In the present study, we used a knockout‐controlled interaction proteomics analysis to examine the interactome of mGluR5 in hippocampus and cortex. Apart from the known interacting proteins, Homer1‐3, two mGluR1 isoforms, mGluR1a and 1b, form a complex with mGluR5. We confirmed the presence of the mGluR5‐1a/b complex in hippocampus by reverse immunoprecipitation (IP), revealed the direct interaction of mGluR1/5 by coimmunoprecipitation from HEK293 cells coexpressing both receptors, and demonstrated the colocalization of mGluR1/5 at the postsynapse by structured illumination superresolution microscopy (SIM) imaging.

Materials and methods

Sample preparation and IP

Whole hippocampus and cortex were dissected from mouse brains, and stored at −80°C until used. The brain issue was homogenized in 1% freshly prepared n‐dodecyl β‐d‐maltoside containing 25 mM HEPES (pH 7.4) and 150 mM NaCl and a protease inhibitor cocktail (Roche), in a PotterS homogenizer with 12 strokes at 900 rpm and incubated for 1 h at 4°C. After centrifugation at 20 000 × g for 20 min the supernatant was collected and centrifuged again at 20 000 × g for 20 min. The final supernatant was used for IP, with the equivalent of one hippocampus and 0.3 cortex per IP experiment. Ten micrograms of antibody was added to each sample, and incubated overnight at 4°C with rotation. Sixty microliters Protein A/G plus agarose bead (Santa Cruz) was used per IP to capture the antibody. After washing, the agarose beads containing the protein complex were subjected to filter‐aided sample preparation (FASP) treatment (as described below).

The anti‐mGluR5 polyclonal antibody was obtained from Genscript (A01493); the anti‐mGluR1a monoclonal antibody was obtained from BD Biosciences (clone G209‐488). These antibodies were also used for immunoblot analysis and immunostaining of primary neurons.

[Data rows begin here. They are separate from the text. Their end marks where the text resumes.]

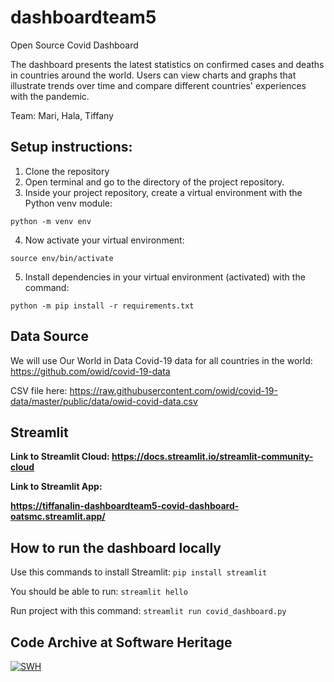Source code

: # dashboardteam5
Open Source Covid Dashboard

The dashboard presents the latest statistics on confirmed cases and deaths in countries around the world. Users can view charts and graphs that illustrate trends over time and compare different countries' experiences with the pandemic. 

Team: Mari, Hala, Tiffany

## Setup instructions:

1. Clone the repository
2. Open terminal and go to the directory of the project repository.
3. Inside your project repository, create a virtual environment with the Python venv module:

`python -m venv env`

4. Now activate your virtual environment:

`source env/bin/activate`

5. Install dependencies in your virtual environment (activated) with the command:

`python -m pip install -r requirements.txt`

## Data Source
We will use Our World in Data Covid-19 data for all countries in the world: https://github.com/owid/covid-19-data

CSV file here: https://raw.githubusercontent.com/owid/covid-19-data/master/public/data/owid-covid-data.csv

## Streamlit
<b>Link to Streamlit Cloud: 
https://docs.streamlit.io/streamlit-community-cloud </b>

<b>Link to Streamlit App: 

https://tiffanalin-dashboardteam5-covid-dashboard-oatsmc.streamlit.app/</b>

## How to run the dashboard locally
Use this commands to install Streamlit: `pip install streamlit`

You should be able to run: `streamlit hello`

Run project with this command:
`streamlit run covid_dashboard.py`

## Code Archive at Software Heritage 
[![SWH](https://archive.softwareheritage.org/badge/swh:1:dir:e78e5a2ae6a16a6a447aada511da8267b733e379/)](https://archive.softwareheritage.org/swh:1:dir:e78e5a2ae6a16a6a447aada511da8267b733e379;origin=https://github.com/tiffanalin/dashboardteam5;visit=swh:1:snp:b321a7e0b1ed784c77f02e6434cf788a29a40b91;anchor=swh:1:rev:96ded38a5b7ae7632ddc52ae47a08404df46f499)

FASP in‐solution digestion of proteins

FASP was used with small modifications 17. In short, agarose beads from an IP experiment were gently vortexed in 75 μL 2% SDS, 1 μL 50 mM Tris (2‐carboxyethyl)phosphine at 55°C for 1 h. The reduced cysteines were blocked by incubation with 0.5 μL 200 mM methyl methanethiosulfonate for 15 min at RT. The sample was centrifuged at 16 000 × g for 20 min. The supernatant was mixed with 200 μL 8 M Urea in Tris pH 8.8, transferred to Microcon‐30 (Millipore, Lot R4NA17256), and centrifuged at 14 000 × g for 12 min at RT. The addition of 200 μL 8 M urea to the filter and centrifugation were repeated three times. To remove urea, four serial washes were performed with the addition of 200 μL 50 mM NH4HCO3 for each wash followed by centrifugation as stated above. Samples were digested with 0.7 μg Trypsin/Lys‐C Mix (MS grade from Promega) in 100 μL 50 mM NH4HCO3 overnight in a humidified chamber at 37°C. Hundred microliters of 0.1% acetic acid was added to the filter, and centrifuged. The tryptic peptides were collected, dried in a speedvac, and stored at −20°C until LC–MS analysis.

Preparation of P1, P2, and microsome fractions

P1, P2, and Microsome fractions were prepared as in 18. Briefly, hippocampi were homogenized in ice‐cold homogenization buffer (0.32 M sucrose, 5 mM HEPES (pH 7.4)) containing protease inhibitor (Roche). Pellet 1 (P1) was obtained after spinning at 1000 × g at 4°C for 10 min. The supernatant was spun at 20 000 x g at 4°C to obtain Pellet 2 (P2). The supernatant from P2 was further centrifuged at 100 000 × g for 2 h to obtain a microsome fraction.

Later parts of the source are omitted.